WORK INSTRUCTIONS :: From the data that follows, copy every line holding the string "rotational".

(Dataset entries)
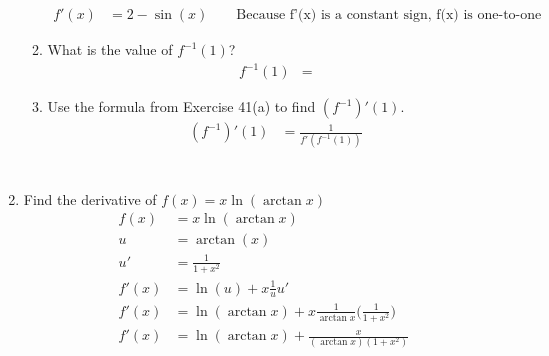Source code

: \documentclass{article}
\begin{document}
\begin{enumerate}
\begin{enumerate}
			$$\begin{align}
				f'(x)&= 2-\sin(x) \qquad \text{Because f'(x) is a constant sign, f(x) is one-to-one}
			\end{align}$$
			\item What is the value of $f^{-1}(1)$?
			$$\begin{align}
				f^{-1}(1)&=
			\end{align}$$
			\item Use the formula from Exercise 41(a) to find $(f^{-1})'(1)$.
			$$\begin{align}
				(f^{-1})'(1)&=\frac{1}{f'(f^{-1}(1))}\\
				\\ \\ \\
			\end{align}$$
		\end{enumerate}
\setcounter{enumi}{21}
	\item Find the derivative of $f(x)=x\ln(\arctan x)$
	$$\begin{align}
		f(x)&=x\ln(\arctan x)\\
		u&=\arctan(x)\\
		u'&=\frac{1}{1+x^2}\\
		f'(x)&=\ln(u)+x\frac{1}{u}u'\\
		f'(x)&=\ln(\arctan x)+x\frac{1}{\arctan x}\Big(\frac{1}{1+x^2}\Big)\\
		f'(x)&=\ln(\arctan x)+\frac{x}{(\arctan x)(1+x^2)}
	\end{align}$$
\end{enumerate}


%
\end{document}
* * *
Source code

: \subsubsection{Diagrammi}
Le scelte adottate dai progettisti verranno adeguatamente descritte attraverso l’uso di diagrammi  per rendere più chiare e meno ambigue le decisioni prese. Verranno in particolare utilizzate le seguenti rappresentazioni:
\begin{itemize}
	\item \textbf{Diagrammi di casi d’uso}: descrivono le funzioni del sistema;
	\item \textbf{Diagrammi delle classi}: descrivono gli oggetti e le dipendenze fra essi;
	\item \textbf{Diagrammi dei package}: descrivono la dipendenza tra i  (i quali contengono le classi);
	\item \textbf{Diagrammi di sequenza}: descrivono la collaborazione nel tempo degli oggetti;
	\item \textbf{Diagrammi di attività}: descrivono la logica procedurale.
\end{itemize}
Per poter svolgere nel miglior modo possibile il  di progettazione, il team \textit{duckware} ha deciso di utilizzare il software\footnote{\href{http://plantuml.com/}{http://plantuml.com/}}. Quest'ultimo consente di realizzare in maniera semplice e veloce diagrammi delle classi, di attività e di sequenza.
...
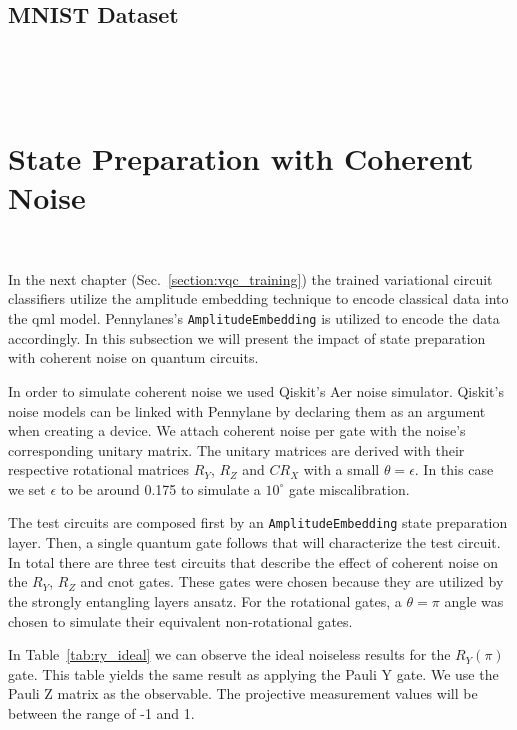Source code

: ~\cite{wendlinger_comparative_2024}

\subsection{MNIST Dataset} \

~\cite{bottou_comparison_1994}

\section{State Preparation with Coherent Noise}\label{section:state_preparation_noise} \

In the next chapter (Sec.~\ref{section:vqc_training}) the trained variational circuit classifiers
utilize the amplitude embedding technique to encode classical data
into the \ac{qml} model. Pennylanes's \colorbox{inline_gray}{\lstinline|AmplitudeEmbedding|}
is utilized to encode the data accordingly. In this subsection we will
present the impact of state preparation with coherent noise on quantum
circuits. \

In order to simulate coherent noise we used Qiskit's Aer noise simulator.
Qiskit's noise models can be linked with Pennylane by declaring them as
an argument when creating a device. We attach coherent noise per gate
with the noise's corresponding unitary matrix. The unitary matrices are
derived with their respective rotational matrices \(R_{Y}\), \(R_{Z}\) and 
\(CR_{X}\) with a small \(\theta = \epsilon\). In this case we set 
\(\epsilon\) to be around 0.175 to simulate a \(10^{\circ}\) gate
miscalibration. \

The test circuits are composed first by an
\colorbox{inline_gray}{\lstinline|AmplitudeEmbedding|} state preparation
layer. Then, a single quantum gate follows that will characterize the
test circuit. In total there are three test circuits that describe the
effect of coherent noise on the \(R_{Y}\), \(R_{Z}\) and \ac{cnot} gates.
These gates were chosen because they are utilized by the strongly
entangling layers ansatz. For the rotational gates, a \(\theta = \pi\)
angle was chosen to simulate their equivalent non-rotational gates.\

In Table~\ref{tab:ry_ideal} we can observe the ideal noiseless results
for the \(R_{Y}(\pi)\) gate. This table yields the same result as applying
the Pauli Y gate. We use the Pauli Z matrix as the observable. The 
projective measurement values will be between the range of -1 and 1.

EXPECTED ANSWER ::
derived with their respective rotational matrices \(R_{Y}\), \(R_{Z}\) and 
entangling layers ansatz. For the rotational gates, a \(\theta = \pi\)
angle was chosen to simulate their equivalent non-rotational gates.\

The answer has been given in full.